_Problem requirements_
Each line of the records below that holds "launch" should be copied out.

------------------------------------------------------------

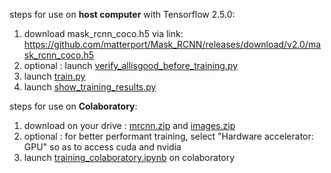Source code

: steps for use on **host computer** with Tensorflow 2.5.0:

1. download mask_rcnn_coco.h5 via link: https://github.com/matterport/Mask_RCNN/releases/download/v2.0/mask_rcnn_coco.h5
2. optional : launch [verify_allisgood_before_training.py](https://github.com/LouiseMassager/PandaPush_Depth_Reconstruction/blob/master/ML_training/verify_allisgood_before_training.py)
3. launch [train.py](https://github.com/LouiseMassager/PandaPush_Depth_Reconstruction/blob/master/ML_training/train.py)
4. launch [show_training_results.py](https://github.com/LouiseMassager/PandaPush_Depth_Reconstruction/blob/master/ML_training/show_training_results.py)

steps for use on **Colaboratory**:

1. download on your drive : [mrcnn.zip](https://github.com/LouiseMassager/PandaPush_Depth_Reconstruction/blob/master/ML_training/mrcnn.zip) and [images.zip](https://github.com/LouiseMassager/PandaPush_Depth_Reconstruction/blob/master/ML_training/images.zip)
2. optional : for better performant training, select "Hardware accelerator: GPU" so as to access cuda and nvidia
3. launch [training_colaboratory.ipynb](https://github.com/LouiseMassager/PandaPush_Depth_Reconstruction/blob/master/ML_training/training_colaboratory.ipynb) on colaboratory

------------------------------------------------------------

_Response for this exercise_
2. optional : launch [verify_allisgood_before_training.py](https://github.com/LouiseMassager/PandaPush_Depth_Reconstruction/blob/master/ML_training/verify_allisgood_before_training.py)
3. launch [train.py](https://github.com/LouiseMassager/PandaPush_Depth_Reconstruction/blob/master/ML_training/train.py)
4. launch [show_training_results.py](https://github.com/LouiseMassager/PandaPush_Depth_Reconstruction/blob/master/ML_training/show_training_results.py)
3. launch [training_colaboratory.ipynb](https://github.com/LouiseMassager/PandaPush_Depth_Reconstruction/blob/master/ML_training/training_colaboratory.ipynb) on colaboratory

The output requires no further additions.